Pedro de la Peña, vecino de Naolinco, natural de Ibros, cerca de Baeza, Obispado de Jaén, hijo legítimo de Alonso de la Peña y de Catalina Hernández, difuntos, dio su poder cumplido a Diego Martín, vecino de Jalapa, para que en su nombre y conforme a lo que le tiene comunicado, haga y otorgue su testamento; asimismo, lo nombró su albacea y tenedor de bienes.
El Lic. José de la Peña Tejeda, presbítero, vecino de la ciudad de Los Ángeles, con poder de su padre Pedro de la Peña, dio en arrendamiento a Mateo Rodríguez, vecino de Jalapa, el rancho que llaman el Manco, linde con el ingenio (San Sebastián) Maxtlatlan, por tiempo de 4 años,a partir del 1° del presente mes por el precio de 5 fanegas de maíz anuales.
Catalina Ruiz, viuda de Francisco del Moral, vecina de Jalapa, vende a Pedro de la Peña una negra llamada Isabel, de nación Angola, por el precio de 450 pesos de oro común.
El Lic. Don José de la Peña Tejeda, clérigo, vecino de la ciudad de Los Ángeles, residente al presente en este pueblo, con poder de su padre Pedro de la Peña, dio en arrendamiento a Tomás de la Calleja, vecino de esta provincia, un sitio nombrado Buenavista ubicado en el pago de Chiltoyac el Viejo, linde con tierras del ingenio de (San Sebastián) Maxtlatlan, con sus jacales y cercas, por tiempo de dos años, a partir del 1° de mayo del presente año, en el precio de 50 pesos de oro común anuales, con declaración de que no habrá de hacer mejoras sin el consentimiento de su parte.
Tomás de la Calleja, vecino de Jalapa, dijo que por cuanto ha tenido cuentas, préstamos, dares y tomares con Pedro de la Peña, vecino de Los Ángeles; el día de hoy ajustó cuentas con el Lic. José de la Peña Tejeda, hijo del susodicho, y alcanzó con 150 pesos al referido Pedro de la Peña los cuales le ha de pagar al fin de 3 años, a partir de hoy día de la fecha.
Pedro de la Peña, vecino de Jalapa, con motivo de haber contraído matrimonio con María de Tejeda, hija de Blas Machado y de Beatriz de Sahagún (finada), recibió de su suegro dos esclavas, una negra y una mulatilla, que fueron valoradas en 800 pesos de oro común, en calidad de bienes dotales.
El Lic.Don José de la Peña Tejeda, presbítero vecino de la ciudad de Los Ángeles, residente al presente en este pueblo, con poder de su padre Pedro de la Peña, dio en arrendamiento a Antonio González, vecino de Naolinco, un sitio de estancia con las caballerías de tierra que le pertenecen nombrada el Aguesuela, en términos de Naolinco y Actopan, por tiempo de 3 años, a partir de hoy día de la fecha, en el precio de 5 fanegas de maíz anuales, con cargo de los ranchos, casas y mejoras se han de quedar en ella, pagando lo que fuere tasado por dos personas.
El Lic.
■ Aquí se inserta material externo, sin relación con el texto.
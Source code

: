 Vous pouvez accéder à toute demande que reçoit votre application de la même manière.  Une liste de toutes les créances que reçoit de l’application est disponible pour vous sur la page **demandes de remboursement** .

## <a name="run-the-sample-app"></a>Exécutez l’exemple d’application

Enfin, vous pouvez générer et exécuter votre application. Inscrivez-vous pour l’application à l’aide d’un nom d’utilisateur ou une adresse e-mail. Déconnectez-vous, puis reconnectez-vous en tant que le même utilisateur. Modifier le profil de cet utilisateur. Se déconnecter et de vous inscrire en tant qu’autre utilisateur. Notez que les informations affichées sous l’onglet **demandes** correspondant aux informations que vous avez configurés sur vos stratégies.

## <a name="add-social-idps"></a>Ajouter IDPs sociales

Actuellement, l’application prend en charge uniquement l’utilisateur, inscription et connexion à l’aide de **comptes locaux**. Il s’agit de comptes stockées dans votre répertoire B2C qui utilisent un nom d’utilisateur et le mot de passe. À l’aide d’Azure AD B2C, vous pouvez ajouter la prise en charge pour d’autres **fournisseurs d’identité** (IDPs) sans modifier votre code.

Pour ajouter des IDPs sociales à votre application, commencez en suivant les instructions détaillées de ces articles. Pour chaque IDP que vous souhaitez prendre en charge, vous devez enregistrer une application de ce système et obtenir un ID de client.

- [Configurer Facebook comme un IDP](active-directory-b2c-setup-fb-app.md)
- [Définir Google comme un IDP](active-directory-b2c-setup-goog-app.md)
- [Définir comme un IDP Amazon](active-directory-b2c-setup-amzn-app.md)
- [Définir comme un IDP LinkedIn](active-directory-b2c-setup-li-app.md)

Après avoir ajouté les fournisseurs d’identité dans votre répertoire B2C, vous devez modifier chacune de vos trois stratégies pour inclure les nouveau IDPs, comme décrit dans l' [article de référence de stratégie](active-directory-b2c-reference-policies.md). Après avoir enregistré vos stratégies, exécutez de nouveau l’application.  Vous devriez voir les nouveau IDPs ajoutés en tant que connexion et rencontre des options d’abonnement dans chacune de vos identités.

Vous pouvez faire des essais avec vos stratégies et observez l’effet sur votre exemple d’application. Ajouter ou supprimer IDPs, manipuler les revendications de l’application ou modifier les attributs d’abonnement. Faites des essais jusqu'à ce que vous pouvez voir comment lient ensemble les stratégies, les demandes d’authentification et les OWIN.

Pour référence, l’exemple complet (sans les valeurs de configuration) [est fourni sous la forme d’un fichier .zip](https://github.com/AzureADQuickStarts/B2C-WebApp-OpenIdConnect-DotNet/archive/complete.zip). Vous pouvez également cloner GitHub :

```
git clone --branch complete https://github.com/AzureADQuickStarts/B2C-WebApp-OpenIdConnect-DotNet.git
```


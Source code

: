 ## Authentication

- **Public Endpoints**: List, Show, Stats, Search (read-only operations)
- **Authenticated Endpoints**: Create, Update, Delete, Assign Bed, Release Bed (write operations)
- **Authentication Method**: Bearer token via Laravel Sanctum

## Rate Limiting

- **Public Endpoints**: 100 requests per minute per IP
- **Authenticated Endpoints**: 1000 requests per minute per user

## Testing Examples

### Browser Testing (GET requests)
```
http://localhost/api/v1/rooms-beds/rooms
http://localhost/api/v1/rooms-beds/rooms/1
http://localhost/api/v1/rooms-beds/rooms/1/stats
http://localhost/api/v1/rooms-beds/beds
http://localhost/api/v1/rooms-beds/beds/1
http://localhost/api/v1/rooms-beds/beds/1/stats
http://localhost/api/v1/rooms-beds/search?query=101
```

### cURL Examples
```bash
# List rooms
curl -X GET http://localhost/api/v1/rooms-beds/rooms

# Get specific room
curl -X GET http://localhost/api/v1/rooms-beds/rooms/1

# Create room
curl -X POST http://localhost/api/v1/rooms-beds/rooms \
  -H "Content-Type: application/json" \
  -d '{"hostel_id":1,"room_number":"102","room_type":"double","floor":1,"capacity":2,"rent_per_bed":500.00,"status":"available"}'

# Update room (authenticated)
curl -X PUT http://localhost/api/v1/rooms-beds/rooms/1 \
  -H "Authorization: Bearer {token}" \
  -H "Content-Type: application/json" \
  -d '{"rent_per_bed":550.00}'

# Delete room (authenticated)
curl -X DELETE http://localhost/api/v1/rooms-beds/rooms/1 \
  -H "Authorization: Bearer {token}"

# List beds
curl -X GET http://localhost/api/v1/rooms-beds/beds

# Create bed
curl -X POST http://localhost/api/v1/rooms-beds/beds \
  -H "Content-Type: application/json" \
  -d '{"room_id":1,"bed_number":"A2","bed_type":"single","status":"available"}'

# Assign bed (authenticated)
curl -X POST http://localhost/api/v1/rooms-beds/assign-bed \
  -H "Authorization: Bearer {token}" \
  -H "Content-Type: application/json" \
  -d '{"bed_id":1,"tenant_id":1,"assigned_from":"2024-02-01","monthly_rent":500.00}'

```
Don José de la Peña Tejeda, vecino de la ciudad de Los Ángeles, residente al presente en este pueblo, con poder de su padre Pedro de la Peña, dio en arrendamiento a Mateo Rodríguez, vecino de Jalapa, un rancho propiedad de su padre ubicado en términos de Chiltoyac que linda con tierras de Mateo Rodríguez por tiempo de 6 años, a partir de hoy día de la fecha, en el precio de 15 fanegas de maíz anuales, con cargo de que las mejoras que hicieren se han de quedar en él, pagándolas según la tasación de dos personas.
Rodrigo Hernández Callejas, vecino de Jalapa, residente en sus haciendas de ganado mayor o menor, dio su poder cumplido a Pedro de la Peña, vecino de Los Ángeles, para que en su nombre compre la cantidad de oro o plata labrada o por labrar que le pareciere; y una vez vendido, queden horros de todas costas y daños, 600 pesos de oro común.
Pedro de la Peña, vecino de la Puebla de los Ángeles, se obligó a pagar a Catalina Ruiz, viuda de Francisco del Moral, vecina de Jalapa, 450 pesos de oro común, precio de una negra llamada Isabel, de nación Angola, para el día de Navidad venidero del presente año.